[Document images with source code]
--------------------------------------------------

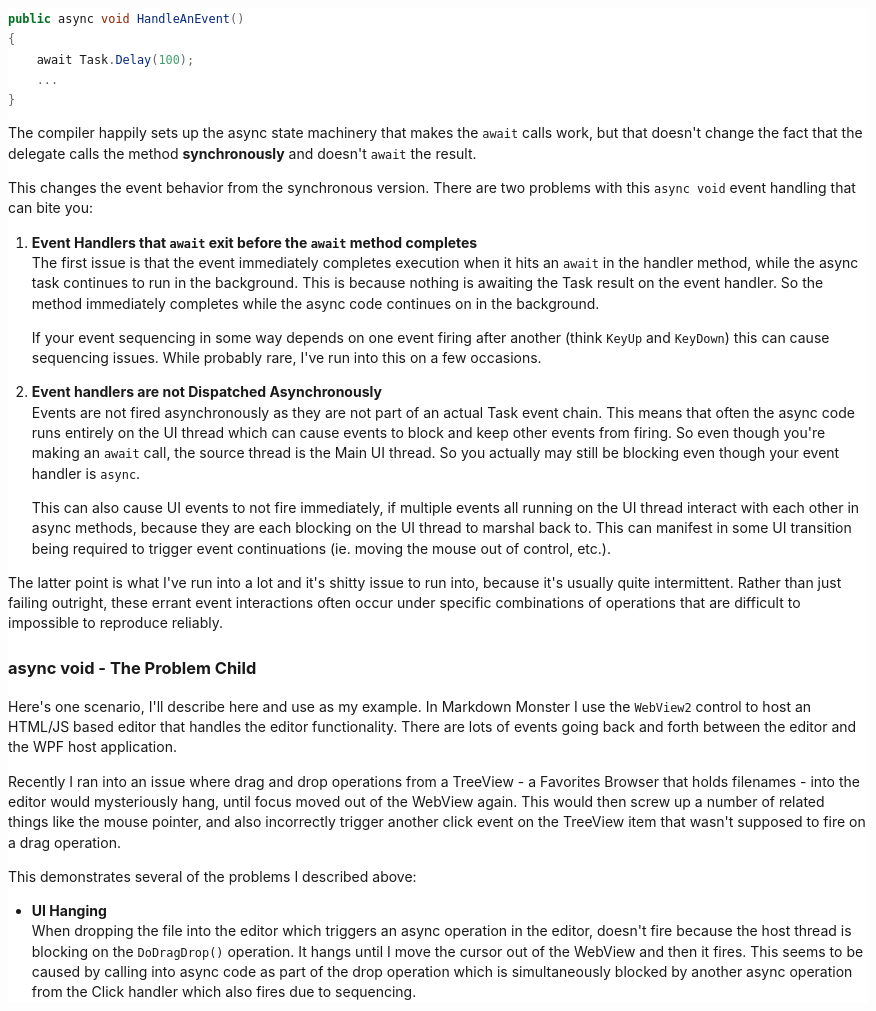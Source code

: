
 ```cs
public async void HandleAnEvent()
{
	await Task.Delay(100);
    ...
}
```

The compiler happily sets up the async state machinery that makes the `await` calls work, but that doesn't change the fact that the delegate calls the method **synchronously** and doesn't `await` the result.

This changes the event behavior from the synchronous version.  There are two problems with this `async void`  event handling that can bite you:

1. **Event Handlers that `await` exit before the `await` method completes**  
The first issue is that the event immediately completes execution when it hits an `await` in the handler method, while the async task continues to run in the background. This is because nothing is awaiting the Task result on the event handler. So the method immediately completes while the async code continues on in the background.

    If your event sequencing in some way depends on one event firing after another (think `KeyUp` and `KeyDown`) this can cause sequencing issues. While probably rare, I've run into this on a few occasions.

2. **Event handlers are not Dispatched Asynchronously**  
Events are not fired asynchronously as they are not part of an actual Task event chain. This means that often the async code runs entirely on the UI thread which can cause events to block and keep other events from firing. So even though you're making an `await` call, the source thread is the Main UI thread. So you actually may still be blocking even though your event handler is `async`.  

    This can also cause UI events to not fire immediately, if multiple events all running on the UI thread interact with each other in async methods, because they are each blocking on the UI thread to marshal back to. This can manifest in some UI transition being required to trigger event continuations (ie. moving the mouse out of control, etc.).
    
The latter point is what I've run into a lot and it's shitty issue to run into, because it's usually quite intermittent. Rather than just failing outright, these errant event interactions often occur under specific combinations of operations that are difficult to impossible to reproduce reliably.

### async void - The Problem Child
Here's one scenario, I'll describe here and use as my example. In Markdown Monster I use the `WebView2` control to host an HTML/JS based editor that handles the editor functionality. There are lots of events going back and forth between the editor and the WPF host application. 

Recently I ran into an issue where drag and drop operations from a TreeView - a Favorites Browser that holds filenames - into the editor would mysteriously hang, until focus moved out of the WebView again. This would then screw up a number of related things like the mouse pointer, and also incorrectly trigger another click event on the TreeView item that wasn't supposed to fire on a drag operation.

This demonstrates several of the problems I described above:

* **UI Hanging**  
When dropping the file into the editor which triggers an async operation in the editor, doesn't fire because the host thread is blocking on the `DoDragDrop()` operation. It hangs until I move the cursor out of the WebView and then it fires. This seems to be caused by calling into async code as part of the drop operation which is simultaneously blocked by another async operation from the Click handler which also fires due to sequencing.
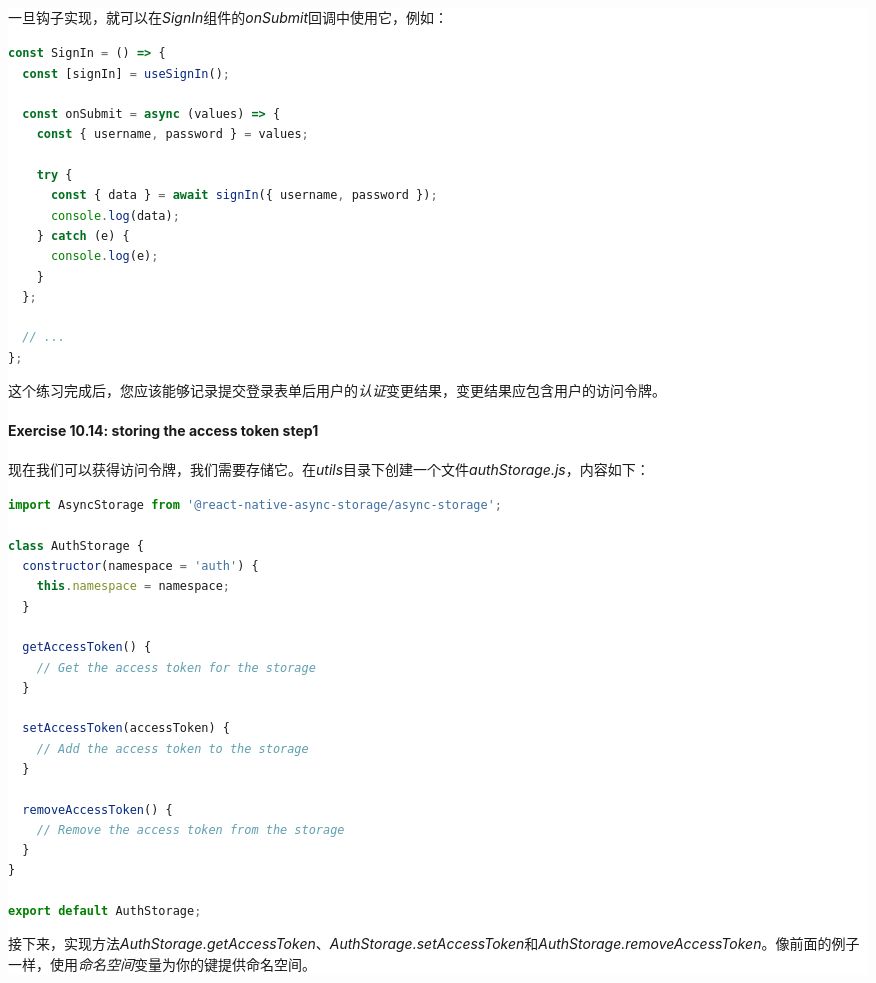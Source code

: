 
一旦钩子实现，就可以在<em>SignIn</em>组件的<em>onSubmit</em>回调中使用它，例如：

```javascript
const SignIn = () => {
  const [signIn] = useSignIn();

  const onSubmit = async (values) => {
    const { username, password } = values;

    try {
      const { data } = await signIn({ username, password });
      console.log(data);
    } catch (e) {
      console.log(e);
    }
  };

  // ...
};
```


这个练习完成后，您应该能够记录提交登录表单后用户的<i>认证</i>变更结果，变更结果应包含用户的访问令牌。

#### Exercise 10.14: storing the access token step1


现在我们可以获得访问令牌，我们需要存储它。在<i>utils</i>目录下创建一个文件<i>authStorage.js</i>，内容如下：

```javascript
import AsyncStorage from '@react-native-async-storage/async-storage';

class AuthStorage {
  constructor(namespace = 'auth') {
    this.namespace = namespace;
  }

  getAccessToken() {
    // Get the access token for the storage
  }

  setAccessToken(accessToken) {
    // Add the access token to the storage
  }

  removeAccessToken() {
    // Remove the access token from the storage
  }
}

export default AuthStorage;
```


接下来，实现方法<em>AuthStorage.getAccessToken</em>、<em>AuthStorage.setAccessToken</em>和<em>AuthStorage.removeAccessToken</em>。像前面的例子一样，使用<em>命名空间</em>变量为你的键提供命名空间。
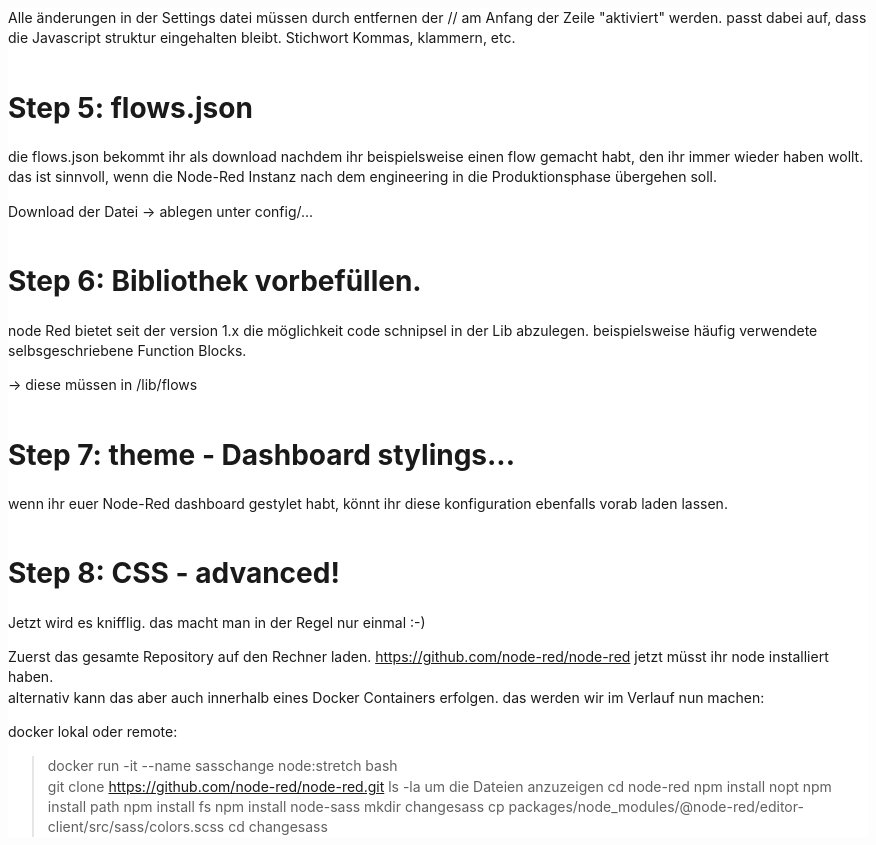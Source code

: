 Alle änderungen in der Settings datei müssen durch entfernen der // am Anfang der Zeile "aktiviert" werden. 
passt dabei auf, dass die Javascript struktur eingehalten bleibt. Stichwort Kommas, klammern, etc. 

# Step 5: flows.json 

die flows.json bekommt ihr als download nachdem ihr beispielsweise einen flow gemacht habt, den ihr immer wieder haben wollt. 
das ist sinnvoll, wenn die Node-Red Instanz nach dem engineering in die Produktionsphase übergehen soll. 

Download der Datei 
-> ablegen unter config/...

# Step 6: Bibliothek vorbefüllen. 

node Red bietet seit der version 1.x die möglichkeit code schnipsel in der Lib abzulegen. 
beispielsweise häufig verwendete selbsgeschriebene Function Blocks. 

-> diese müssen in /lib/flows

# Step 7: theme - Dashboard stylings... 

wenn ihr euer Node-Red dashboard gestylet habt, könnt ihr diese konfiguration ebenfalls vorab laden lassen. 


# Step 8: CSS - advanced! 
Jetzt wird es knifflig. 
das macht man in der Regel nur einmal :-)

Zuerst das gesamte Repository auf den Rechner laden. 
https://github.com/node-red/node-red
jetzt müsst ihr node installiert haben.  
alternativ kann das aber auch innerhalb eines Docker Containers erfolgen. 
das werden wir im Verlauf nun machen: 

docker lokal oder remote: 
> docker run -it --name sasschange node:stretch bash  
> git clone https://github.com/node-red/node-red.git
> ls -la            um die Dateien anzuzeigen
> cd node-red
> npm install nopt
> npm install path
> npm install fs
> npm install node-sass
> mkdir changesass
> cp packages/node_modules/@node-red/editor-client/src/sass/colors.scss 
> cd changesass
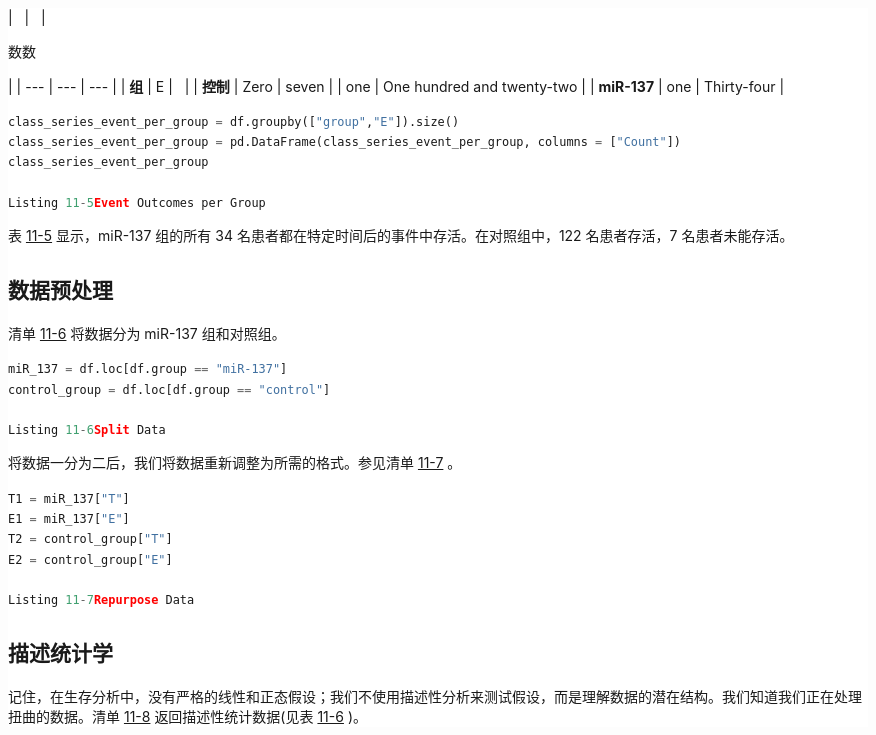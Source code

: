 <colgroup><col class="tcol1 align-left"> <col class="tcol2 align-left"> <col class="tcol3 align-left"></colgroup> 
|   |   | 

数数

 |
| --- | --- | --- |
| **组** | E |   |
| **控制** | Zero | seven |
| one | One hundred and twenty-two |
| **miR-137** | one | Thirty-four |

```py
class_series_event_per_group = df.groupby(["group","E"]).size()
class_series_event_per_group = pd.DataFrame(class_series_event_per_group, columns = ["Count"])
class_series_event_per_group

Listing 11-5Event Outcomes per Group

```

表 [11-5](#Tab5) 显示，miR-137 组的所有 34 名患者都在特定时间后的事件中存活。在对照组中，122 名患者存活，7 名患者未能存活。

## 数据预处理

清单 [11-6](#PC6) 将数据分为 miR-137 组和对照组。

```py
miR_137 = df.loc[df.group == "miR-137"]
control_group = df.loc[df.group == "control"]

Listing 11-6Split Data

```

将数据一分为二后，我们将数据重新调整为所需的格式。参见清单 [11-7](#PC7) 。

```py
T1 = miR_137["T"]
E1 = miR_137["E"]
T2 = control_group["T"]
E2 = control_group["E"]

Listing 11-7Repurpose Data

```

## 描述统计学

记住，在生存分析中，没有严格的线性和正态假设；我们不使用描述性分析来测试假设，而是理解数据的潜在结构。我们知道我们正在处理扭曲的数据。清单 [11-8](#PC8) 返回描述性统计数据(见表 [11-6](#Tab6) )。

--------------------------------------------------

# Exercise directions
From the entries above, extract only the lines running from the one containing "If your event" through the one containing "2. **Event handlers", inclusive.

# Solution
    If your event sequencing in some way depends on one event firing after another (think `KeyUp` and `KeyDown`) this can cause sequencing issues. While probably rare, I've run into this on a few occasions.

2. **Event handlers are not Dispatched Asynchronously**  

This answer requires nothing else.